--- RECORDS FOR THIS EXERCISE Enclosed Below ---
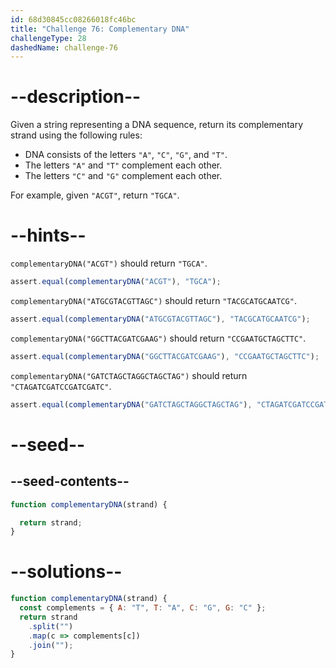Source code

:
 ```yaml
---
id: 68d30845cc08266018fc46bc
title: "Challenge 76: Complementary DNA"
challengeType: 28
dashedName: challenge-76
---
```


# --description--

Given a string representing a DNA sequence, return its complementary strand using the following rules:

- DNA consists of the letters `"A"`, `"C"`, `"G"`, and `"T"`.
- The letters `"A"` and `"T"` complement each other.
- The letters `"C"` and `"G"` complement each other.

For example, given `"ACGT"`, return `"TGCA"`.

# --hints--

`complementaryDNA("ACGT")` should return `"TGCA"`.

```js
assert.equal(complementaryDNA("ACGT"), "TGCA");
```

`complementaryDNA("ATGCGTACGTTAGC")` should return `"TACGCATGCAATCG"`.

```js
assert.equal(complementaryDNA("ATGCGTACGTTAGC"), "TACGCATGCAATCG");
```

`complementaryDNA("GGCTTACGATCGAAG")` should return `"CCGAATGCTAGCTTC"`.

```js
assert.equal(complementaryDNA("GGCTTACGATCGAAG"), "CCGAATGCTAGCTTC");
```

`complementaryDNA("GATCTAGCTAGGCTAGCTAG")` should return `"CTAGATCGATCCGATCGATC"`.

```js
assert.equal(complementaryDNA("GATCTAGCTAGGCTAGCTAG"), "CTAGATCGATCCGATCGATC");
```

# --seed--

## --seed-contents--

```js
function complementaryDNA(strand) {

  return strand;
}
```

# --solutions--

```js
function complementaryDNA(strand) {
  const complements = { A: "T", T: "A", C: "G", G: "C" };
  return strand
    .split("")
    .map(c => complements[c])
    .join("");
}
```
--- End of Enclosed RECORDS FOR THIS EXERCISE ---
--- RECORDS FOR THIS EXERCISE Enclosed Below ---
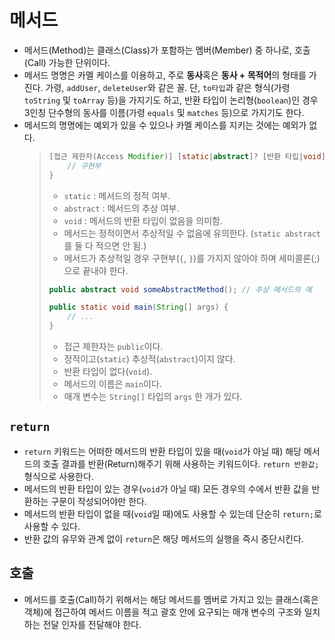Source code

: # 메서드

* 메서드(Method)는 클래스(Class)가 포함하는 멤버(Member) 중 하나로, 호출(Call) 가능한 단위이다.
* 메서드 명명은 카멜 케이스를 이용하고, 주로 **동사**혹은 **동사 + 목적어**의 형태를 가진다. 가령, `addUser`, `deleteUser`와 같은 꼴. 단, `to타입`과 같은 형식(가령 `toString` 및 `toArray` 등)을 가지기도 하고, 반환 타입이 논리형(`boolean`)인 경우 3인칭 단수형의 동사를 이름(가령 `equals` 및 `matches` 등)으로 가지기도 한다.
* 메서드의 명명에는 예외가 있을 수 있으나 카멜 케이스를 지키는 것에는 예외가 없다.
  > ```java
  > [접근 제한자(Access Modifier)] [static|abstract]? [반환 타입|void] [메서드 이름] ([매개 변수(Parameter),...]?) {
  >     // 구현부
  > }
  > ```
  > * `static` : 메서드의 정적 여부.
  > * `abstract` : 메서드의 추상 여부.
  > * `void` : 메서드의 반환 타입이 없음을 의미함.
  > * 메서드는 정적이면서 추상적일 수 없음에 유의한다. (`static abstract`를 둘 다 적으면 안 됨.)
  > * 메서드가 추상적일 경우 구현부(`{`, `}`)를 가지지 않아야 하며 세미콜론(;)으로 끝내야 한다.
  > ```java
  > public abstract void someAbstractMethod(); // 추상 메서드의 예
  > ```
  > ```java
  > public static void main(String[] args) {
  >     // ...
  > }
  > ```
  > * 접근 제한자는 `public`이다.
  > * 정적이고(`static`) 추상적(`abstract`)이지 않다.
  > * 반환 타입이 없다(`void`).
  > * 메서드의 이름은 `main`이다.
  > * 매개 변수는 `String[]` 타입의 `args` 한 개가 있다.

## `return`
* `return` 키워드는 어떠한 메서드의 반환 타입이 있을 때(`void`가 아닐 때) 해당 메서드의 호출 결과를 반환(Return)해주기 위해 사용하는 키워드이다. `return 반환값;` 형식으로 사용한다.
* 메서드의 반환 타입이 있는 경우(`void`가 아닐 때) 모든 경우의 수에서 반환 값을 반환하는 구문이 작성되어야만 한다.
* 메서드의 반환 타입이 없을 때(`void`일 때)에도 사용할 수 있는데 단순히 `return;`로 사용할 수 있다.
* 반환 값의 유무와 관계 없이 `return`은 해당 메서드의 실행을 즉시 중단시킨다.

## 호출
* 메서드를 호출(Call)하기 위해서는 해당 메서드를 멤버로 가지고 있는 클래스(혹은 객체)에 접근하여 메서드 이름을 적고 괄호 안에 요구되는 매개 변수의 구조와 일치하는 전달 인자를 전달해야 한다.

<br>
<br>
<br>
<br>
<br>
--- End of Enclosed RECORDS FOR THIS EXERCISE ---
--- RECORDS FOR THIS EXERCISE Enclosed Below ---
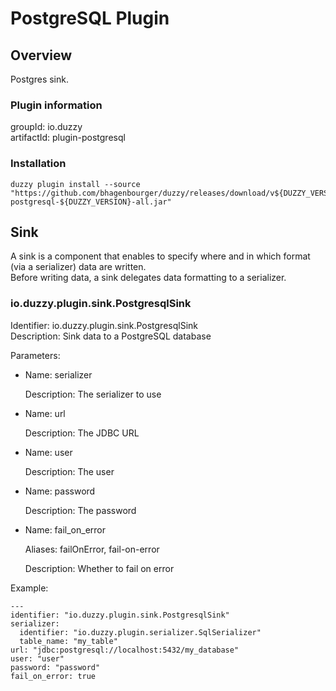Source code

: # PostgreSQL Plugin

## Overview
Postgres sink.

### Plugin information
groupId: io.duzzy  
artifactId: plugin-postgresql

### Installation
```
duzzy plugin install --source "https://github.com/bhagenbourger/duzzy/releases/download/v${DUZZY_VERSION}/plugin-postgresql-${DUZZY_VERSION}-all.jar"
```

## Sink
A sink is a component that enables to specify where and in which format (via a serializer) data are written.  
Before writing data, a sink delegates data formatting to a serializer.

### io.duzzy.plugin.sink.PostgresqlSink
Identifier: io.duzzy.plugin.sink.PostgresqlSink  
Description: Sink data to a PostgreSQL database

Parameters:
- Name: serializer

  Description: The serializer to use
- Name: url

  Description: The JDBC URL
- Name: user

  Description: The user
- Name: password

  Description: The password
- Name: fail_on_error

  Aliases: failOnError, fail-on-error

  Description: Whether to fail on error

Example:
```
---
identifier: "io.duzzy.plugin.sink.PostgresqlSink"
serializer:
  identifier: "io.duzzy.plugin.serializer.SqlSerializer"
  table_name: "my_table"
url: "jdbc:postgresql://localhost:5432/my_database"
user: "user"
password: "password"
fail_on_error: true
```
--- End of Enclosed RECORDS FOR THIS EXERCISE ---
- _YOUR GOAL_: The answer must be all the lines above that hold the word "assert".

- _RESPONSE AREA_:
assert.equal(complementaryDNA("ACGT"), "TGCA");
assert.equal(complementaryDNA("ATGCGTACGTTAGC"), "TACGCATGCAATCG");
assert.equal(complementaryDNA("GGCTTACGATCGAAG"), "CCGAATGCTAGCTTC");
assert.equal(complementaryDNA("GATCTAGCTAGGCTAGCTAG"), "CTAGATCGATCCGATCGATC");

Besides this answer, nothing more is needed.